▶ _TASK ITEM_:
From the entries that follow, list every line in which the string "longitudinal" appears.

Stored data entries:
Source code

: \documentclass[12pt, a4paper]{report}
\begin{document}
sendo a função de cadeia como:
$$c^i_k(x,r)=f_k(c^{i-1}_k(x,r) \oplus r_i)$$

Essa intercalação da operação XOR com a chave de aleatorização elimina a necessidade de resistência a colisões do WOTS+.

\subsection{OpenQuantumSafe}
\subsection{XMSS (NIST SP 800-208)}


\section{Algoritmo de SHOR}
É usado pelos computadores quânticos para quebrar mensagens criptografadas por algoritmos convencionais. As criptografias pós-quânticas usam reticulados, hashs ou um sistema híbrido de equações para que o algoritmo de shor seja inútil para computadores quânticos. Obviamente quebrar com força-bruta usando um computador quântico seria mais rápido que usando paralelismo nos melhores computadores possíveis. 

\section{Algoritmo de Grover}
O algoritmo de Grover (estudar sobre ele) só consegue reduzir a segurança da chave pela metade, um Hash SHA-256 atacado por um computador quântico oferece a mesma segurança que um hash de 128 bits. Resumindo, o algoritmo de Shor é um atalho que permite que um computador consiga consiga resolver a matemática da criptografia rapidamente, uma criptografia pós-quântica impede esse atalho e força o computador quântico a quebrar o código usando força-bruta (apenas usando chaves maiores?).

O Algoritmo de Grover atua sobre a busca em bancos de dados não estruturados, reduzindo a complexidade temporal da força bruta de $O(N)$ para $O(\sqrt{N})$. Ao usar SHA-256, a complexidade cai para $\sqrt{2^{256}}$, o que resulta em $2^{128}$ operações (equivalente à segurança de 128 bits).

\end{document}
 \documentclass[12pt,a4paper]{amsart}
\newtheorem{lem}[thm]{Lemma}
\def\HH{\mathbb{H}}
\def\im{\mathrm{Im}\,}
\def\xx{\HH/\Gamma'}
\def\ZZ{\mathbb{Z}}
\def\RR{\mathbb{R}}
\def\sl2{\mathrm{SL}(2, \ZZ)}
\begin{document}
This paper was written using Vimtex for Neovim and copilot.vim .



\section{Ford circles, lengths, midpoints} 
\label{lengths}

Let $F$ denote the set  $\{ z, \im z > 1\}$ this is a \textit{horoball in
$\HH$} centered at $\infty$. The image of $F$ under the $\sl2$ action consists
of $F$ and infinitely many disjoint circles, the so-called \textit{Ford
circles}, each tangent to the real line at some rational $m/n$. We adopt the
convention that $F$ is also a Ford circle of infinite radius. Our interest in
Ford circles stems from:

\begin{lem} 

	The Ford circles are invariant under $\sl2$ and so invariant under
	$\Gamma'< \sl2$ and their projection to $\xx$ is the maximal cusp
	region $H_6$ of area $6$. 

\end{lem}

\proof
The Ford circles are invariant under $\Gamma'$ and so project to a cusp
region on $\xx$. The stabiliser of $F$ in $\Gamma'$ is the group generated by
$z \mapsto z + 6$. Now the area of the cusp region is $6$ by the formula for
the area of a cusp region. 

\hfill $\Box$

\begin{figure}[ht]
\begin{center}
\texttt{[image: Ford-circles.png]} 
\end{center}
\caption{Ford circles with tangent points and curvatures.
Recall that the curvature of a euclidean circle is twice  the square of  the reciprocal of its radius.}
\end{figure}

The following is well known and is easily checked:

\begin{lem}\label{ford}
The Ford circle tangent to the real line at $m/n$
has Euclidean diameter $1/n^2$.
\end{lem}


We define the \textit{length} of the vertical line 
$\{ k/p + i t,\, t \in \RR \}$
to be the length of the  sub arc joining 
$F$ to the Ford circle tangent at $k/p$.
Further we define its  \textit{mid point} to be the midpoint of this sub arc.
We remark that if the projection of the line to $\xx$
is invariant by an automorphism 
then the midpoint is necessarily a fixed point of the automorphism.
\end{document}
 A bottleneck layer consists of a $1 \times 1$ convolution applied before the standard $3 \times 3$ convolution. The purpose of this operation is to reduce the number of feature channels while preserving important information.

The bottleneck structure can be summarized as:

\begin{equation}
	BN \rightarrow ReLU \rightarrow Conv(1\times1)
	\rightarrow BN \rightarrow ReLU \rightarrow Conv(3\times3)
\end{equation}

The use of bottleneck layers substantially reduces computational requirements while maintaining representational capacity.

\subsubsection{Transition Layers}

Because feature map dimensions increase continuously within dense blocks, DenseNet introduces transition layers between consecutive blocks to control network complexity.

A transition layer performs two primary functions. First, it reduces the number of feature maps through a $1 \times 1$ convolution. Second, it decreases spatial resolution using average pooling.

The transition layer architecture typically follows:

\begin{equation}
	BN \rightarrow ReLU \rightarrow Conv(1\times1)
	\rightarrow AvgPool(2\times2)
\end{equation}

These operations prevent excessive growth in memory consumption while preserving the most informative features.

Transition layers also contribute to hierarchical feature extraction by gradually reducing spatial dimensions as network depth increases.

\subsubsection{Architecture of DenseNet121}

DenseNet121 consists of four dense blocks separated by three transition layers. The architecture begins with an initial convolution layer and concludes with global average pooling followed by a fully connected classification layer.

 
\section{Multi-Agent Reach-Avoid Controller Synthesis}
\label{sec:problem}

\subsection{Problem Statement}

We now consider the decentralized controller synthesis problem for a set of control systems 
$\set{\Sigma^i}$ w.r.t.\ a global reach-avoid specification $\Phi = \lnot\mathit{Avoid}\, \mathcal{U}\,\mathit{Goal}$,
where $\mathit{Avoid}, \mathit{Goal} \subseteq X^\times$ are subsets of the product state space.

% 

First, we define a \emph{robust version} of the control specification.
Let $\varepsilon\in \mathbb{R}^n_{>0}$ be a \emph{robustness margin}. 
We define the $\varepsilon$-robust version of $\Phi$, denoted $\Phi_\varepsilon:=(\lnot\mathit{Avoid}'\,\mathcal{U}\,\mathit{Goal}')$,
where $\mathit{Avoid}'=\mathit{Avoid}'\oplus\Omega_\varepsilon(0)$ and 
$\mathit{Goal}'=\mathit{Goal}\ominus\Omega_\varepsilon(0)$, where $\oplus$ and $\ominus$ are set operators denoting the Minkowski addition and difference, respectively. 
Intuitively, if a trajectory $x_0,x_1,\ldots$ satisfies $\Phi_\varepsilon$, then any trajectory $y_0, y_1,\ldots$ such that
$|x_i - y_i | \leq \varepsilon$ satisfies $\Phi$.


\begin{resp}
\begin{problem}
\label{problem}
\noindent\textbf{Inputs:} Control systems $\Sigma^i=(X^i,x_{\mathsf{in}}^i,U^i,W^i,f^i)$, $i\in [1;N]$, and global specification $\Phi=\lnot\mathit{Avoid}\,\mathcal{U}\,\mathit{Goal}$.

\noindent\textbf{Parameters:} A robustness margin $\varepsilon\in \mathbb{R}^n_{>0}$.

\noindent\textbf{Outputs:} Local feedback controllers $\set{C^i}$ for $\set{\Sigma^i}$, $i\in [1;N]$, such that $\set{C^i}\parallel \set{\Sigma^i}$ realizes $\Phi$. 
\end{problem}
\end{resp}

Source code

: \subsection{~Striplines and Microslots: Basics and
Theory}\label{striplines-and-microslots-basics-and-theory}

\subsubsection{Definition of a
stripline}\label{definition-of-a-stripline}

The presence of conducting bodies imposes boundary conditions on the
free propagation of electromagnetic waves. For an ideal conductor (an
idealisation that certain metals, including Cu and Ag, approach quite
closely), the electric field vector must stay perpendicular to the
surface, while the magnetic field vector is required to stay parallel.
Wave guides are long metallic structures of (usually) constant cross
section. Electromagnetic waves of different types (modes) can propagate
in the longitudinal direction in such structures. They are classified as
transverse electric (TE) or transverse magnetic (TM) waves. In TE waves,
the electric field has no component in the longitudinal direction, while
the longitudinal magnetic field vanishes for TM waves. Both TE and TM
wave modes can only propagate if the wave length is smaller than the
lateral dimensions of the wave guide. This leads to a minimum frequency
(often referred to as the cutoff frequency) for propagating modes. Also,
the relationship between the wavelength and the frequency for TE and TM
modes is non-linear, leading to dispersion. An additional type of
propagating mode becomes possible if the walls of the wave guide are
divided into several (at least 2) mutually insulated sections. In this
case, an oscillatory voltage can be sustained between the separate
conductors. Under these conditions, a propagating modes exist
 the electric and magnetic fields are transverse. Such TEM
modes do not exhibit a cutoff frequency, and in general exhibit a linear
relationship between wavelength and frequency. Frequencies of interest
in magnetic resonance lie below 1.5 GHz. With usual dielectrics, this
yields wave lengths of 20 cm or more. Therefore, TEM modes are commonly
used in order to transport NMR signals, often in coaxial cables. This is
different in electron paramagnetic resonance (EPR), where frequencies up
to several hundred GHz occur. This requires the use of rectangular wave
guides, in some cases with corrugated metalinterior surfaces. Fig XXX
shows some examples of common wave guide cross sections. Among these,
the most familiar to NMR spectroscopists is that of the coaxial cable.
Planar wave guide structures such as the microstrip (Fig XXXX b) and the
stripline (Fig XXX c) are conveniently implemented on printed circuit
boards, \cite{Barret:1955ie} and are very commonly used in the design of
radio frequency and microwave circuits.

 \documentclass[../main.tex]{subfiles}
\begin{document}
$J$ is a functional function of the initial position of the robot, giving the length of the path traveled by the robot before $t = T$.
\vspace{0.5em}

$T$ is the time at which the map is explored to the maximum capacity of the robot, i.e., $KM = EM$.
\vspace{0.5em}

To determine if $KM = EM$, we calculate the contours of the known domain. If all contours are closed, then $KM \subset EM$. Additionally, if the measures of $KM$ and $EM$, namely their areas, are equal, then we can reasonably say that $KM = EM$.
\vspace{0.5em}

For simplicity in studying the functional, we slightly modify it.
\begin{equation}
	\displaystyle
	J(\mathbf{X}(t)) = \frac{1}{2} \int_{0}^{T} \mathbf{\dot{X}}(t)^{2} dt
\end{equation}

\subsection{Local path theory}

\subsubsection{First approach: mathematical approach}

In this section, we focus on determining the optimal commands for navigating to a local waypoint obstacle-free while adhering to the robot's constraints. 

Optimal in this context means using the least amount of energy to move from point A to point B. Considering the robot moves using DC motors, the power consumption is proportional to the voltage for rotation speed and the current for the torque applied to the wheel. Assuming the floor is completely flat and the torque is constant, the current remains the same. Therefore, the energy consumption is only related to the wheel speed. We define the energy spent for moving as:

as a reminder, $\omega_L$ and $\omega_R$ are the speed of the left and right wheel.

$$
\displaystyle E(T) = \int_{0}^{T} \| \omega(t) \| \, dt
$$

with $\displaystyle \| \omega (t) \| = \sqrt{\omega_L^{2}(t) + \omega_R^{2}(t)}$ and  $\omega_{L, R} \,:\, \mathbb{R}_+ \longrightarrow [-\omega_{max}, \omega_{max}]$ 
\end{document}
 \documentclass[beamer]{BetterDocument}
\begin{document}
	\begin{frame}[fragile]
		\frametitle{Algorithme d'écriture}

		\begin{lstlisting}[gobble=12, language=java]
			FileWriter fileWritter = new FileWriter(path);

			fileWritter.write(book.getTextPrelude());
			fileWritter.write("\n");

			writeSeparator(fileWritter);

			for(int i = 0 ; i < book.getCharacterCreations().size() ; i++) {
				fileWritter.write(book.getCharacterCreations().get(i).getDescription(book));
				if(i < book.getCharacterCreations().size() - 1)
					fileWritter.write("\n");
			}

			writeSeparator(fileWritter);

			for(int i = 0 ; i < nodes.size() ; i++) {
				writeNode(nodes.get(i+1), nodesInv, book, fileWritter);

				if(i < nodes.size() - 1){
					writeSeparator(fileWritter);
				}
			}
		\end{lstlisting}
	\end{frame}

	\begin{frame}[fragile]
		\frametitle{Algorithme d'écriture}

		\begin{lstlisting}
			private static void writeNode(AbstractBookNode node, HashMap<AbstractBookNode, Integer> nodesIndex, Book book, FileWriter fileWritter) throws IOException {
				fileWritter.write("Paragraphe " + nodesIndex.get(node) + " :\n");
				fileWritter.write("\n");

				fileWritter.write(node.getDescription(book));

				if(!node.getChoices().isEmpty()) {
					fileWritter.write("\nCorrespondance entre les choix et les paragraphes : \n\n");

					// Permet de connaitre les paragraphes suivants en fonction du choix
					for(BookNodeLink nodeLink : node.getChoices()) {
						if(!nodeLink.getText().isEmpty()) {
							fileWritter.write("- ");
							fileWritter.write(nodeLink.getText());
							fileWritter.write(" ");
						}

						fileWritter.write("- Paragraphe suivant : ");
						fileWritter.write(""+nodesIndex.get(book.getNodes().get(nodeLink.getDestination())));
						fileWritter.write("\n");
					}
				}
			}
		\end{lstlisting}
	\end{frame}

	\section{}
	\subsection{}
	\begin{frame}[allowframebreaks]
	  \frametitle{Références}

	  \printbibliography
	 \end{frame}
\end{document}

▶ _OUTPUT OF THE EXERCISE_:
in the longitudinal direction in such structures. They are classified as
the electric field has no component in the longitudinal direction, while
the longitudinal magnetic field vanishes for TM waves. Both TE and TM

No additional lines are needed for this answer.